LITCHFIELD, Ill. (AP) - Authorities say a blown tire appears to have caused the crash of a double-decker bus on a southern Illinois highway in which one passenger was killed and dozens were injured.
   
State Police Lt. Louis Kink said Friday that the investigation into Thursday's crash near Litchfield could take weeks, but that there doesn't appear to have been driver error.
   
The packed Megabus veered into a highway overpass support pillar about 55 miles northeast of St. Louis. A University of Missouri graduate student who was sitting above the driver was killed.
   
Kink says 47 people were taken to hospitals. He didn't know how many were critically injured but said none of the injuries appear to be life-threatening.
   
The bus was headed from Chicago to Kansas City, Mo.
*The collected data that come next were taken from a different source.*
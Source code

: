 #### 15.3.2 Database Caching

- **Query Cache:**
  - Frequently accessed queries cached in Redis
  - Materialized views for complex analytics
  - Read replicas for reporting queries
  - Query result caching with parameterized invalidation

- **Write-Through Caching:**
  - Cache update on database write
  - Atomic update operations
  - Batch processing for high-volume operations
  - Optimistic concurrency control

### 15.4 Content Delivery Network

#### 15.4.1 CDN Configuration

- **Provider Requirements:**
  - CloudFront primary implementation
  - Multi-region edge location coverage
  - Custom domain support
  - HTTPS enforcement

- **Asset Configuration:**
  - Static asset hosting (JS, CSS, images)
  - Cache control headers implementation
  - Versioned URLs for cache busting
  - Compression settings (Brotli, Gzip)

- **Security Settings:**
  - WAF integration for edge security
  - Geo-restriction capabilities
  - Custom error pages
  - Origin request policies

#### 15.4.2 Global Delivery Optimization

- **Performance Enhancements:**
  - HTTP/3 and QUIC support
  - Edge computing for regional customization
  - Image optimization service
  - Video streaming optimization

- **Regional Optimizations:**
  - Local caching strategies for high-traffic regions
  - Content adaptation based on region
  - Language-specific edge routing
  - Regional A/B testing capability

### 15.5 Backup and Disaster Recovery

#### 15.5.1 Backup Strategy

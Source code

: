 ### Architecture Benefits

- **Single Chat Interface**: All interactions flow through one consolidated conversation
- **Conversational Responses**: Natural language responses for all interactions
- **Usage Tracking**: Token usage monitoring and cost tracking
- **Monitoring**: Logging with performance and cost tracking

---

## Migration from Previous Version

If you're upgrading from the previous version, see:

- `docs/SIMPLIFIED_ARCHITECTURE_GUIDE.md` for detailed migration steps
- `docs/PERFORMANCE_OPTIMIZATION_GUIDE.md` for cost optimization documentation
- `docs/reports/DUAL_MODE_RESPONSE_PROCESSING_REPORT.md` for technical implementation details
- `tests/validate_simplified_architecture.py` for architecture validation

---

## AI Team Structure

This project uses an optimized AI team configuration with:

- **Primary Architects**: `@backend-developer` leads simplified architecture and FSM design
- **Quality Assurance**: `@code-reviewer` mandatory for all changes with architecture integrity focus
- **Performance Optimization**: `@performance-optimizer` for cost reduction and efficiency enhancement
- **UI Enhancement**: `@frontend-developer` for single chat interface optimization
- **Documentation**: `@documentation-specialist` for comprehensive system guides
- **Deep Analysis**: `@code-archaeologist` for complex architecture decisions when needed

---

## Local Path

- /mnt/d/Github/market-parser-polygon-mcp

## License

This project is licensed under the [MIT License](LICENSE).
(Copyright 2012 The Associated Press. All rights reserved. This material may not be published, broadcast, rewritten or redistributed.)

Earlier story:

LITCHFIELD, Ill. (AP) - State police in Illinois say a preliminary report could be finished by later today on the cause of yesterday's crash of a double-decker bus into a highway overpass in southern Illinois.
   
The crash killed one person -- a 25-year-old woman from India who was a grad student at the University of Missouri. More than three dozen others were taken to hospitals.
   
A bus line official says the bus had been manufactured last year and passed a company safety inspection a few days ago.
   
Investigators are looking into passenger reports that the bus blew a tire just before the crash.
   
The bus was on its way from Chicago to Columbia, Mo., and then on to Kansas city. There were 81 passengers on board.
   
Passengers are giving harrowing accounts of the crash. Sixteen-year-old Baysha Collins says she was thrown from her upper-level seat to a stairway leading to the lower level. She says she heard "a lot of screaming and crying." The front end was so mangled, crews had to use ladders to rescue people trapped inside.
   
A Chicago man says passengers began helping each other almost immediately. He says panic was followed by "total calm" as people carried other passengers off the bus.